** Opening Provided data block **

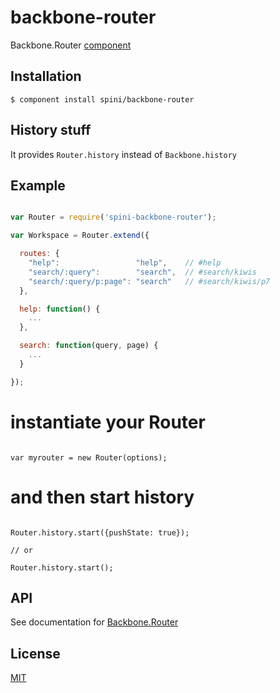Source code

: # backbone-router

  Backbone.Router [component](https://github.com/component/component/wiki/Components)

## Installation

    $ component install spini/backbone-router

## History stuff

It provides `Router.history` instead of `Backbone.history`

## Example

```js

var Router = require('spini-backbone-router');

var Workspace = Router.extend({

  routes: {
    "help":                 "help",    // #help
    "search/:query":        "search",  // #search/kiwis
    "search/:query/p:page": "search"   // #search/kiwis/p7
  },

  help: function() {
    ...
  },

  search: function(query, page) {
    ...
  }

});

```

# instantiate your Router

```

var myrouter = new Router(options);

```


# and then start history

```

Router.history.start({pushState: true});

// or

Router.history.start();

```


## API

See documentation for [Backbone.Router](http://backbonejs.org/#Router)

## License

[MIT](https://github.com/spini/backbone-router/blob/master/LICENSE)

** Closing Provided data block **

What is needed. The pictures stay out of the copy. Set down the entries above precisely.

Reply.
Source code

: # backbone-router

  Backbone.Router [component](https://github.com/component/component/wiki/Components)

## Installation

    $ component install spini/backbone-router

## History stuff

It provides `Router.history` instead of `Backbone.history`

## Example

```js

var Router = require('spini-backbone-router');

var Workspace = Router.extend({

  routes: {
    "help":                 "help",    // #help
    "search/:query":        "search",  // #search/kiwis
    "search/:query/p:page": "search"   // #search/kiwis/p7
  },

  help: function() {
    ...
  },

  search: function(query, page) {
    ...
  }

});

```

# instantiate your Router

```

var myrouter = new Router(options);

```


# and then start history

```

Router.history.start({pushState: true});

// or

Router.history.start();

```


## API

See documentation for [Backbone.Router](http://backbonejs.org/#Router)

## License

[MIT](https://github.com/spini/backbone-router/blob/master/LICENSE)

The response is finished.